Anyway, stop recommending bazookas to kill flies in programming - kiyanwang
https://itnext.io/anyway-stop-recommending-bazookas-to-kill-flies-in-programming-65f13439be3d
======
kstrauser
I'm not convinced. While I've been on the receiving end of such suggestions -
and yes, it can be frustrating - a lot of times the question itself reveals
problems with the intended solution.

Examples:

"Hey, our home-grown queueing service slows down when we have more than 1,000
insertions per second. How do I make its SQLite backend more scalable?" "Um,
perhaps that's not a good solution to your problem." "Would you please just
answer the question?"

"Our service can only process one request at a time, so we're thinking of
switching from Python to Rust." "Would it make more sense to make your current
system multi-threaded?" "Are you gonna help us rewrite this or not?"

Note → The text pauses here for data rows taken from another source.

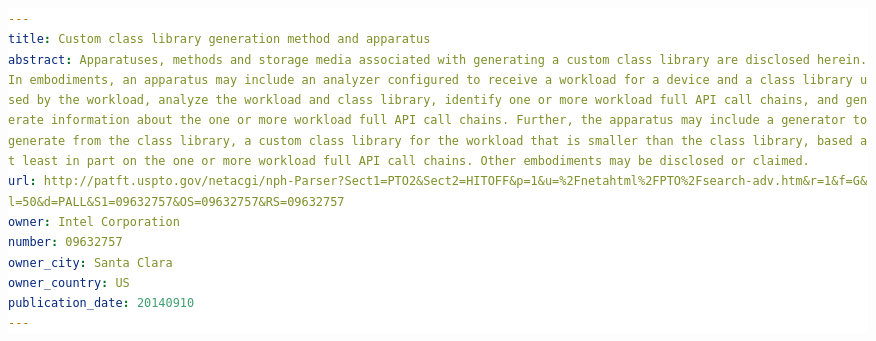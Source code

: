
 ```yaml
---
title: Custom class library generation method and apparatus
abstract: Apparatuses, methods and storage media associated with generating a custom class library are disclosed herein. In embodiments, an apparatus may include an analyzer configured to receive a workload for a device and a class library used by the workload, analyze the workload and class library, identify one or more workload full API call chains, and generate information about the one or more workload full API call chains. Further, the apparatus may include a generator to generate from the class library, a custom class library for the workload that is smaller than the class library, based at least in part on the one or more workload full API call chains. Other embodiments may be disclosed or claimed.
url: http://patft.uspto.gov/netacgi/nph-Parser?Sect1=PTO2&Sect2=HITOFF&p=1&u=%2Fnetahtml%2FPTO%2Fsearch-adv.htm&r=1&f=G&l=50&d=PALL&S1=09632757&OS=09632757&RS=09632757
owner: Intel Corporation
number: 09632757
owner_city: Santa Clara
owner_country: US
publication_date: 20140910
---
```

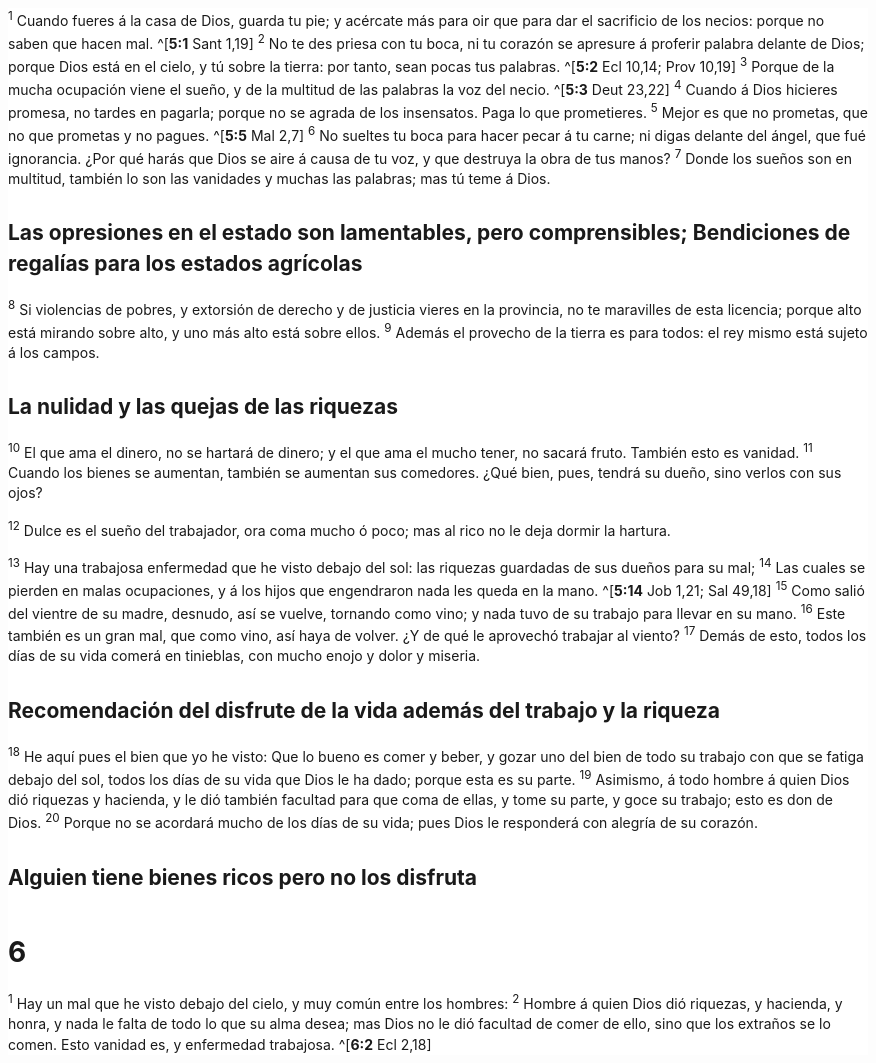 <sup class='bibleverse'>1</sup> Cuando fueres á la casa de Dios, guarda tu pie; y acércate más para oir que para dar el sacrificio de los necios: porque no saben que hacen mal. ^[**5:1** Sant 1,19] <sup class='bibleverse'>2</sup> No te des priesa con tu boca, ni tu corazón se apresure á proferir palabra delante de Dios; porque Dios está en el cielo, y tú sobre la tierra: por tanto, sean pocas tus palabras. ^[**5:2** Ecl 10,14; Prov 10,19] <sup class='bibleverse'>3</sup> Porque de la mucha ocupación viene el sueño, y de la multitud de las palabras la voz del necio. ^[**5:3** Deut 23,22] <sup class='bibleverse'>4</sup> Cuando á Dios hicieres promesa, no tardes en pagarla; porque no se agrada de los insensatos. Paga lo que prometieres. <sup class='bibleverse'>5</sup> Mejor es que no prometas, que no que prometas y no pagues. ^[**5:5** Mal 2,7] <sup class='bibleverse'>6</sup> No sueltes tu boca para hacer pecar á tu carne; ni digas delante del ángel, que fué ignorancia. ¿Por qué harás que Dios se aire á causa de tu voz, y que destruya la obra de tus manos? <sup class='bibleverse'>7</sup> Donde los sueños son en multitud, también lo son las vanidades y muchas las palabras; mas tú teme á Dios. 
   

## Las opresiones en el estado son lamentables, pero comprensibles; Bendiciones de regalías para los estados agrícolas
<sup class='bibleverse'>8</sup> Si violencias de pobres, y extorsión de derecho y de justicia vieres en la provincia, no te maravilles de esta licencia; porque alto está mirando sobre alto, y uno más alto está sobre ellos. <sup class='bibleverse'>9</sup> Además el provecho de la tierra es para todos: el rey mismo está sujeto á los campos. 

## La nulidad y las quejas de las riquezas
<sup class='bibleverse'>10</sup> El que ama el dinero, no se hartará de dinero; y el que ama el mucho tener, no sacará fruto. También esto es vanidad. <sup class='bibleverse'>11</sup> Cuando los bienes se aumentan, también se aumentan sus comedores. ¿Qué bien, pues, tendrá su dueño, sino verlos con sus ojos? 

<sup class='bibleverse'>12</sup> Dulce es el sueño del trabajador, ora coma mucho ó poco; mas al rico no le deja dormir la hartura. 

<sup class='bibleverse'>13</sup> Hay una trabajosa enfermedad que he visto debajo del sol: las riquezas guardadas de sus dueños para su mal; <sup class='bibleverse'>14</sup> Las cuales se pierden en malas ocupaciones, y á los hijos que engendraron nada les queda en la mano. ^[**5:14** Job 1,21; Sal 49,18] <sup class='bibleverse'>15</sup> Como salió del vientre de su madre, desnudo, así se vuelve, tornando como vino; y nada tuvo de su trabajo para llevar en su mano. <sup class='bibleverse'>16</sup> Este también es un gran mal, que como vino, así haya de volver. ¿Y de qué le aprovechó trabajar al viento? <sup class='bibleverse'>17</sup> Demás de esto, todos los días de su vida comerá en tinieblas, con mucho enojo y dolor y miseria. 


## Recomendación del disfrute de la vida además del trabajo y la riqueza
<sup class='bibleverse'>18</sup> He aquí pues el bien que yo he visto: Que lo bueno es comer y beber, y gozar uno del bien de todo su trabajo con que se fatiga debajo del sol, todos los días de su vida que Dios le ha dado; porque esta es su parte. <sup class='bibleverse'>19</sup> Asimismo, á todo hombre á quien Dios dió riquezas y hacienda, y le dió también facultad para que coma de ellas, y tome su parte, y goce su trabajo; esto es don de Dios. <sup class='bibleverse'>20</sup> Porque no se acordará mucho de los días de su vida; pues Dios le responderá con alegría de su corazón. 

## Alguien tiene bienes ricos pero no los disfruta
# 6 
<sup class='bibleverse'>1</sup> Hay un mal que he visto debajo del cielo, y muy común entre los hombres: <sup class='bibleverse'>2</sup> Hombre á quien Dios dió riquezas, y hacienda, y honra, y nada le falta de todo lo que su alma desea; mas Dios no le dió facultad de comer de ello, sino que los extraños se lo comen. Esto vanidad es, y enfermedad trabajosa. ^[**6:2** Ecl 2,18]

Sometimes lack of experience makes suggestions seem like bazookas when they're
really cork guns. If you've never used a client-server database, that might
seem like a scary upgrade from SQLite. In reality, it's very straightforward
and common. If someone recommends a bazooka to you, first make sure that it's
actually overkill and not the standard upgrade path from your current
situation.

Further reading:
[https://en.wikipedia.org/wiki/XY_problem](https://en.wikipedia.org/wiki/XY_problem)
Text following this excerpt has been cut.